After matching the aerial view of the compound published in Tuesday’s Guardian against Google Maps I soon discovered that the site was already labelled helpfully “Osama Bin Laden’s Hideout Compound.” Presumably, this is a recent annotation.

Are there any useful architectural insights to accompany the assassination this week at Abbottabad? The miserable, treeless, generic eyesore in this middle class suburb offers no gift to the landscape, the sustainability agenda or the economy of iconic architecture.
Friends have pointed out to me the obvious. The hideout is a non-place, a lacuna, a gap in the network, and that contributed to the discovery of its contents. The compound apparently had no means of communicating with the outside world. In short it had no Internet connection. This placed it under suspicion and rendered it conspicuous.
Questions about the presence or absence of a person, place, event or thing bring to mind the tensions within forensic observations, and hence between fact and metaphor.
Perhaps architecture intersects with this occurrence if we think in terms of metaphor play: “this house is a hideout” as a metaphor. Think of an architecturally resonant metaphor: “a house is a machine.” Houses are not actually machines, like aeroplanes, typewriters and refrigerators. They are buildings. The declaration, taken literally, that a house is a machine, is false. Metaphorically, though, it is true … at least in so far as truth and falsity have relevance in this context. The “house is a hideout” metaphor entails similar questioning.
The philosopher Paul Ricoeur identifies this complication or tension between truth and falsity, “is” and “is not,” as a key feature of metaphor. Metaphor leaves scope for discussion, and even dispute: perhaps houses are a kind of machine; we just need to extend the machine category a bit. Rethink the machine. Perhaps all houses are hideouts, or lairs. Hideouts are kinds of houses anyway, or perhaps secret homes. Such tensions are grist for the designer’s mill. Worrying over particular metaphors, even disputing that one is dealing in metaphor, is an important aspect of creation.

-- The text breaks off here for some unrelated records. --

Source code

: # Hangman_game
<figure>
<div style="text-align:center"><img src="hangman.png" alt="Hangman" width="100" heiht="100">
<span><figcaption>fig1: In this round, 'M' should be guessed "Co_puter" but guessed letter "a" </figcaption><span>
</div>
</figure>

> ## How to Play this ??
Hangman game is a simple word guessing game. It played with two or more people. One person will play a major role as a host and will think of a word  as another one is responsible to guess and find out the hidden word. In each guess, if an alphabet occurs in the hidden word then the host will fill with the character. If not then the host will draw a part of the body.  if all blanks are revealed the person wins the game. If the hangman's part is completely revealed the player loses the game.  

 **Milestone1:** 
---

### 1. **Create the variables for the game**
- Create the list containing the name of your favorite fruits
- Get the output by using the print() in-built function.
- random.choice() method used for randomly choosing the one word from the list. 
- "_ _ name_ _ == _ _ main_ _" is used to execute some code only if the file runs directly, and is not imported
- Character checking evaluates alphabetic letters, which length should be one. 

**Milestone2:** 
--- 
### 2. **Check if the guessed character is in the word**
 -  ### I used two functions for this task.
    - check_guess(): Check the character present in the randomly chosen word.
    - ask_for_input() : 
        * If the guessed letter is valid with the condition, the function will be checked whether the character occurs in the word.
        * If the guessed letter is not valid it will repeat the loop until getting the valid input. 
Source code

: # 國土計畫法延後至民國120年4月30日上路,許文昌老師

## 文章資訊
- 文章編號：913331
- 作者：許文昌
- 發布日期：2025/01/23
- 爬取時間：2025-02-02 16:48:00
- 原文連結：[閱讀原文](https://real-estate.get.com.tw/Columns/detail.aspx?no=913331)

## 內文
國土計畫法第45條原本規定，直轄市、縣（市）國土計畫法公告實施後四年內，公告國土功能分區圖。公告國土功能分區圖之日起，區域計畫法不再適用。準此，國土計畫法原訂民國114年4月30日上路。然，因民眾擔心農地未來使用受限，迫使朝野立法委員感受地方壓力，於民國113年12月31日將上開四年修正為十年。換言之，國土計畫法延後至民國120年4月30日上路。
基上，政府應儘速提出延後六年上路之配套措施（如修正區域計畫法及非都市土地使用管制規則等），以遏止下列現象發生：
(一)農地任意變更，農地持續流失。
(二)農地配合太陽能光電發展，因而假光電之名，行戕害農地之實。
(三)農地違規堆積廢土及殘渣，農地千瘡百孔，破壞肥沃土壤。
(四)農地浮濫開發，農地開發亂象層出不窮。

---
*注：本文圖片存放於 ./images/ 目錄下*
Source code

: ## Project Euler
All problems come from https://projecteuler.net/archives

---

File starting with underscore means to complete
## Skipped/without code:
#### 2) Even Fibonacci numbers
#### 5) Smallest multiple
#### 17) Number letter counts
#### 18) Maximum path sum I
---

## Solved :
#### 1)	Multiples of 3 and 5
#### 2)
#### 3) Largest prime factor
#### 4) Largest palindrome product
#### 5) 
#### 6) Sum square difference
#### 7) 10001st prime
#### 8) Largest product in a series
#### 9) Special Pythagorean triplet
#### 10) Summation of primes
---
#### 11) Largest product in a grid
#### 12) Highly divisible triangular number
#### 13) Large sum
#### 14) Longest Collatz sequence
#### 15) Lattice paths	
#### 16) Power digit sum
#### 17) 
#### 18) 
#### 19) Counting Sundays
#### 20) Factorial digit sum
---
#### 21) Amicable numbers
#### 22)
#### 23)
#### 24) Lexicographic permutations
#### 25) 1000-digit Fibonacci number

Metaphors follow the “is structure”: this chair is a horse, life is a bowl of cherries, man is a wolf, A is B. What about the denial of an assertion: A is not B? Does such a negation constitute a metaphor? This is not a chair; my computer is not a machine; the man is not a human; life is not for living. If not metaphors then such assertions at least behave like metaphors. If this thing I am sitting on is not a chair then what is it; if life is not for living then what is it for? Negation not only extinguishes, but offers the potential for questioning, creation and action.
In a chapter on metaphor, philosopher Giambattista Vico asserts “Poetic monsters [spring] from combinations of forms and ideas.” This early equation of metaphors and monsters further advances my deliberately oblique post on metaphor. Monster, hideout, lair: it is all metaphor, which makes it real.
References
- Ricoeur, Paul. 1977. The Rule of Metaphor. Trans. R. Czerny, K. McLaughlin, and J. Costello. London: Routledge and Kegan Paul.
- Vico, Giambattista. 2001. New Science: Principles of the New Science Concerning the Common Nature of Nations. London: Penguin.
Hi Richard
OBL’s hideout looks more like a prison – a structure to keep somebody inside. Perhaps certain “powers” in Pakistan wanted him off the streets but away from the Americans? If so, they made an error of judgement.
Simon
If a prison then a permeable one according to today’s news. But then the story keeps changing. So why not speculate. “A house is a prison” is a popular metaphor (What Ever Happened to Baby Jane?), but we also have “house as command post,” with couriers relaying messages in and out, possibly to the wider world via Internet cafés, an exaggeration perhaps of aspects of the modern media-saturated home.
Or rather a house as a camouflage or a house of secrets. Was it a camouflage or was it a conspiracy? Metaphors can be used in many ways. The fact that there was no internet connection has no standing as a in a country like Pakistan where the majority of the population is illiterate and cannot even operate a computer. Lack of a telephone line can be justified by the overwhelming use of mobile phones. The size of the compound or house has no bearing on how educated the owners or residents are. I think here, its more about perception than anything else.